Yum, maple! Doesn’t it just conjure up warm and fuzzy food memories—especially about breakfast? Fuzzy-slipper-clad moms griddling up tall stacks of pancakes drizzled with warm syrup. Hot, crispy strips of maple-cured bacon or trays of thickly frosted, fresh-made maple bars at neighborhood bakeries!

Only a few places in the world have the right climate to grow sugar maples, the trees that give us this distinctive taste. In the United States, Vermont is the best known for maple syrup production, but Quebec, Canada, provides most of the world’s supply.

Other producing regions include upstate New York, Michigan, Ontario, and the Canadian Maritime Provinces. The flavor of the syrup can vary from region to region and also by year or “vintage.”

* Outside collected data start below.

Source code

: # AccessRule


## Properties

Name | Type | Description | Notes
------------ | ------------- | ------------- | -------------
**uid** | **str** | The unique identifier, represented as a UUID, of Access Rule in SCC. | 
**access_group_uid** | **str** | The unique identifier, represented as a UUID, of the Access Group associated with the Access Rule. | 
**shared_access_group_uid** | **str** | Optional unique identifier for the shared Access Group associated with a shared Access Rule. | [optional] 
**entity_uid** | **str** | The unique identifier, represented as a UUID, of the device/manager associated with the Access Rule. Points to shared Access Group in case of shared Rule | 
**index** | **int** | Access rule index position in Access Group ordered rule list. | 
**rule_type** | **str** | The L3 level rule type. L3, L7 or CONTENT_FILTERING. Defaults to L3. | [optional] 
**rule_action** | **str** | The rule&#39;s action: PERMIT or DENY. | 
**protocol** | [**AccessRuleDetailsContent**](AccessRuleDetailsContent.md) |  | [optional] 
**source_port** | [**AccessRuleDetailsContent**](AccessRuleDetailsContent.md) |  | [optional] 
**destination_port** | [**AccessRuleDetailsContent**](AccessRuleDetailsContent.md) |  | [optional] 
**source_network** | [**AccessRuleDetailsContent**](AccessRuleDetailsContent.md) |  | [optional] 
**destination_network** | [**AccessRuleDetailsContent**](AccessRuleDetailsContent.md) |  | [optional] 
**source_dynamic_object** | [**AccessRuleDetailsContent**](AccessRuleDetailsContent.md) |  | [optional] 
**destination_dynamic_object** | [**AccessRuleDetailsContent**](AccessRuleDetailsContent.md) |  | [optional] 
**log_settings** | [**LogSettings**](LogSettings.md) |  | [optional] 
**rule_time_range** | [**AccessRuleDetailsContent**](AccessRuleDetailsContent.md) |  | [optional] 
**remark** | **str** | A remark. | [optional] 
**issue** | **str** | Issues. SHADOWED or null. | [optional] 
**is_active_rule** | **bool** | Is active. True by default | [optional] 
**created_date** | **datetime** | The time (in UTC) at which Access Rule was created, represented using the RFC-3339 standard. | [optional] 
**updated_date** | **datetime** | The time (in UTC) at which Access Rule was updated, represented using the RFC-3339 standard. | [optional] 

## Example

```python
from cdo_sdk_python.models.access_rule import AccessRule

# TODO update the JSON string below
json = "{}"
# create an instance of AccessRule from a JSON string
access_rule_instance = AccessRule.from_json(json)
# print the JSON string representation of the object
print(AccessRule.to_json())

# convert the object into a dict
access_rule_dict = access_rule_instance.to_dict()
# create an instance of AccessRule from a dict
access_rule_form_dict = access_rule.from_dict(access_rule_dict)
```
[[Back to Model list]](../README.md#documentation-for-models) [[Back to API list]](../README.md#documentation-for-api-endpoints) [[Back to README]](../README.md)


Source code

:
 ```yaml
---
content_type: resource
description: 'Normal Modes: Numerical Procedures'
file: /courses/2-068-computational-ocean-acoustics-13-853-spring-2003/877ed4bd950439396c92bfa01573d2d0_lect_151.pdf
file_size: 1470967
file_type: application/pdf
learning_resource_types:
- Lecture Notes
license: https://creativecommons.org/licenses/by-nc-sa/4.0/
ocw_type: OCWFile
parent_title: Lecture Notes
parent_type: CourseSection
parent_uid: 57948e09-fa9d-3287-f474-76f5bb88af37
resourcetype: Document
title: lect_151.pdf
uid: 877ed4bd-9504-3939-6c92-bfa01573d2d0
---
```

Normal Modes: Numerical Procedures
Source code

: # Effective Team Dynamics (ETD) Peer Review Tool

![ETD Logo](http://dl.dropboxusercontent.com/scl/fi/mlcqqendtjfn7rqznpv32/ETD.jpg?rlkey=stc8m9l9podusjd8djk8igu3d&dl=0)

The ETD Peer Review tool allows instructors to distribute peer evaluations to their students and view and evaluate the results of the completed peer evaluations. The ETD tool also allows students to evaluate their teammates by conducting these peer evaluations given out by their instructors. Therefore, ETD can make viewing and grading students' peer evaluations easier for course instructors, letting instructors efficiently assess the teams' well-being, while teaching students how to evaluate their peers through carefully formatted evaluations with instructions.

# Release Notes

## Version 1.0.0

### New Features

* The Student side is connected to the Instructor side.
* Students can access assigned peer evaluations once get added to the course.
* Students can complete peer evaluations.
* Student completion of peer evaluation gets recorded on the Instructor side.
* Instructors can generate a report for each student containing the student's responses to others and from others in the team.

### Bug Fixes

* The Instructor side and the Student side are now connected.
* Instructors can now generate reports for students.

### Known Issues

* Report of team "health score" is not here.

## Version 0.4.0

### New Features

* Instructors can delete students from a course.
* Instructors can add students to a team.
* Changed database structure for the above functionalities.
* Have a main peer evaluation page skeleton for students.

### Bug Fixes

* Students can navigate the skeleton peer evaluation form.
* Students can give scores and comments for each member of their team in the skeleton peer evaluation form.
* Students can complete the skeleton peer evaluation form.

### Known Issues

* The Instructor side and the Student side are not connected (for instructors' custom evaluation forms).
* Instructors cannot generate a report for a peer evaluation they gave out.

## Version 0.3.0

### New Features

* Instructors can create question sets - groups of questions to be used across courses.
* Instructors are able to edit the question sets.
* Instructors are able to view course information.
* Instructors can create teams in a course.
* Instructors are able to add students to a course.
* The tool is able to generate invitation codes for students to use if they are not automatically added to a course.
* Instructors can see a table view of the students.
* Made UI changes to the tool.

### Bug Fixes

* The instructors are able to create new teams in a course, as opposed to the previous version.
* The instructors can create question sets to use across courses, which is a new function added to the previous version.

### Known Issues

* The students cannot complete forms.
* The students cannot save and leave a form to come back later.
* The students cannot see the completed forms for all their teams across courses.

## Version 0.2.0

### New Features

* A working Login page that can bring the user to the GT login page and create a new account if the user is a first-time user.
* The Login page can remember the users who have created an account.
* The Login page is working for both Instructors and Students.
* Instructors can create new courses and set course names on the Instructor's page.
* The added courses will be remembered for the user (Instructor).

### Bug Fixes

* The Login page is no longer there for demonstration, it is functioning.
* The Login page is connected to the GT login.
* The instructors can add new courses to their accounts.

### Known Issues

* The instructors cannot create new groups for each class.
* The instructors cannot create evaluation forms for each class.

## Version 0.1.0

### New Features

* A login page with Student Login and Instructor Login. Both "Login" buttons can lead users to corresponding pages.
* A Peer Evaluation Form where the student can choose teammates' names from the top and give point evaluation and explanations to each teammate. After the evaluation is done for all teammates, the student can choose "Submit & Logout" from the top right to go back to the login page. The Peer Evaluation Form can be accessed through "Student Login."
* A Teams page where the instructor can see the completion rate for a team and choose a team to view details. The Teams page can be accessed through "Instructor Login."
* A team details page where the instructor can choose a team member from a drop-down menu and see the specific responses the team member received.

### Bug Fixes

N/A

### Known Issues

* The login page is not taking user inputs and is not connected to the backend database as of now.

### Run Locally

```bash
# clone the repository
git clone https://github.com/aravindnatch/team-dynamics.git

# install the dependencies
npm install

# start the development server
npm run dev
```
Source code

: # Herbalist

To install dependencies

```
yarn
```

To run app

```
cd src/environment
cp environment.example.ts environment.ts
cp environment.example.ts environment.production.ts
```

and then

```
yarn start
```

Maple’s unique flavor is wonderful in all kinds of recipes, and different grades of syrup are preferred for different uses. Maple syrupis graded by color and strength of taste. In general, U.S. grades are Grade A (Light Amber or Fancy, Medium Amber and Dark Amber) and Grade B. Vermont’s syrups are a little thicker than the U.S. standard and are graded on their own system; the lightest grade is called “Vermont Fancy.” Canadian grades are #1 (Extra Light, Light, and Medium), #2 (Amber) and #3 (Dark). The very delicate, palest grades are best as a table condiment or used with foods where the syrup’s subtly can be appreciated, such as drizzled over a light plain custard. The darker syrups are more flavorful and come through well in cooking and baking. I used a Grade B syrup for the following recipe.

On the more savory side of things, maple syrup is outstanding in a marinade for pork, added to a pot of baked beans, or in salad dressings.

And of course maple is fantastic in sweets and baked goods. My recipe for this week is a dense Maple Apple Bundt Cake that has a flavorful Jack Daniel’s Glaze that just sets the whole thing off. This cake is chock-full of grated apple and chopped pecans; it makes a welcome afternoon sweet treat, a delicious dessert when served with a scoop of vanilla ice cream or a dollop of
maple-sweetened whipped cream—and I even like it for brunch!

So make a resolution to get beyond your pancake habit, and try this sweet syrup “in” instead of “on” something different this year.

Maple Apple Bundt Cake with Jack Daniel’s Glaze
Makes about 10 to 12 servings

1 cup packed brown sugar
2 sticks (8 ounces) butter, salted
3/4 cup real maple syrup
1 teaspoon maple flavoring
5 eggs
2 1/4 cups flour
1 1/2 teaspoons baking powder
1/4 teaspoon baking soda
1/2 teaspoon salt
1 apple, with skin, cored and coarsely grated
1 1/2 cups coarsely chopped pecans, lightly toasted

1 tablespoon pure maple syrup, preferably grade B
8 tablespoons powdered sugar
1 tablespoon Jack Daniels whiskey (or for a na version substitute cranberry juice)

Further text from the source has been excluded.